::: Extracted data :::

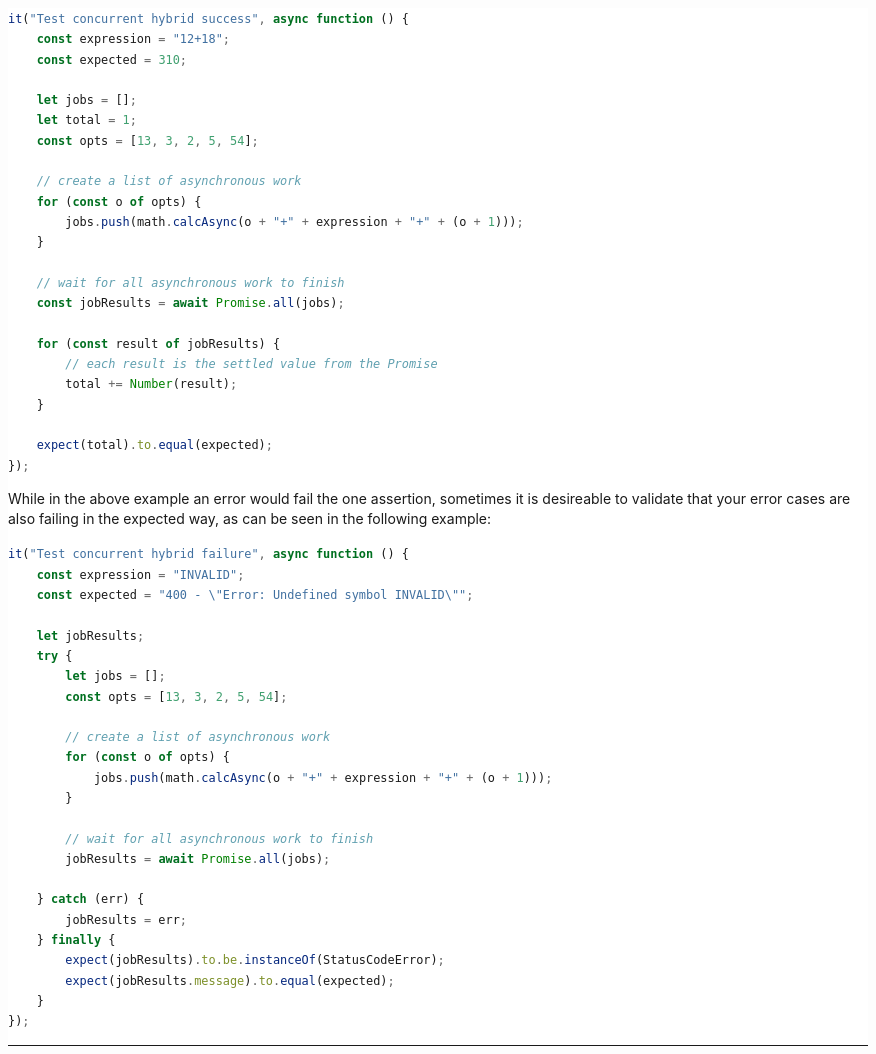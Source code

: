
 ```typescript
it("Test concurrent hybrid success", async function () {
    const expression = "12+18";
    const expected = 310;

    let jobs = [];
    let total = 1;
    const opts = [13, 3, 2, 5, 54];

    // create a list of asynchronous work
    for (const o of opts) {
        jobs.push(math.calcAsync(o + "+" + expression + "+" + (o + 1)));
    }

    // wait for all asynchronous work to finish
    const jobResults = await Promise.all(jobs);

    for (const result of jobResults) {
        // each result is the settled value from the Promise
        total += Number(result);
    }

    expect(total).to.equal(expected);
});
```

While in the above example an error would fail the one assertion, sometimes it is desireable to validate that your error cases are also failing in the expected way, as can be seen in the following example:

```typescript
it("Test concurrent hybrid failure", async function () {
    const expression = "INVALID";
    const expected = "400 - \"Error: Undefined symbol INVALID\"";

    let jobResults;
    try {
        let jobs = [];
        const opts = [13, 3, 2, 5, 54];

        // create a list of asynchronous work
        for (const o of opts) {
            jobs.push(math.calcAsync(o + "+" + expression + "+" + (o + 1)));
        }

        // wait for all asynchronous work to finish
        jobResults = await Promise.all(jobs);

    } catch (err) {
        jobResults = err;
    } finally {
        expect(jobResults).to.be.instanceOf(StatusCodeError);
        expect(jobResults.message).to.equal(expected);
    }
});
```

---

:::

## Task details:
Determine how many lines of the data contain the word "function", and reply with that number only.

## Your response:
2